The answer must be every line of the records below that holds the word "proposed".

************

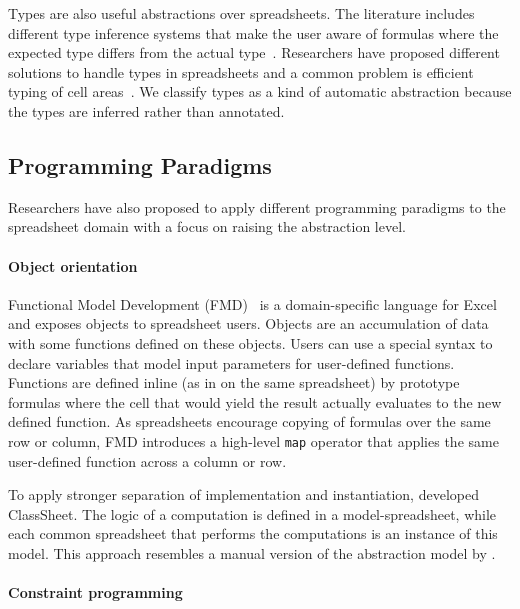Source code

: \documentclass[a4paper]{article}
\begin{document}
Types are also useful abstractions over spreadsheets. The literature includes different type inference systems that make the user aware of formulas where the expected type differs from the actual type~\cite{Abraham:2006:TIS:1140335.1140346, Cheng2015Static}. Researchers have proposed different solutions to handle types in spreadsheets and a common problem is efficient typing of cell areas~\cite{Abraham:2006:TIS:1140335.1140346, Cheng2012Abstract}. We classify types as a kind of automatic abstraction because the types are inferred rather than annotated.

\subsection{Programming Paradigms}
\label{sec:progr-parad}

Researchers have also proposed to apply different programming paradigms to the spreadsheet domain with a focus on raising the abstraction level.

\paragraph{Object orientation}

Functional Model Development (FMD)~\cite{Benfield:2009:FFD:1668113.1668121} is a domain-specific language for Excel and exposes objects to spreadsheet users. Objects are an accumulation of data with some functions defined on these objects. Users can use a special syntax to declare variables that model input parameters for user-defined functions. Functions are defined inline (as in on the same spreadsheet) by prototype formulas where the cell that would yield the result actually evaluates to the new defined function. As spreadsheets encourage copying of formulas over the same row or column, FMD introduces a high-level \texttt{map} operator that applies the same user-defined function across a column or row.

To apply stronger separation of implementation and instantiation, \citet{6070409} developed ClassSheet. The logic of a computation is defined in a model-spreadsheet, while each common spreadsheet that performs the computations is an instance of this model. This approach resembles a manual version of the abstraction model by \citet{Isakowitz:1995:TLT:195705.195708}.

\paragraph{Constraint programming}
\end{document}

************

-- SOLUTION --
Types are also useful abstractions over spreadsheets. The literature includes different type inference systems that make the user aware of formulas where the expected type differs from the actual type~\cite{Abraham:2006:TIS:1140335.1140346, Cheng2015Static}. Researchers have proposed different solutions to handle types in spreadsheets and a common problem is efficient typing of cell areas~\cite{Abraham:2006:TIS:1140335.1140346, Cheng2012Abstract}. We classify types as a kind of automatic abstraction because the types are inferred rather than annotated.
Researchers have also proposed to apply different programming paradigms to the spreadsheet domain with a focus on raising the abstraction level.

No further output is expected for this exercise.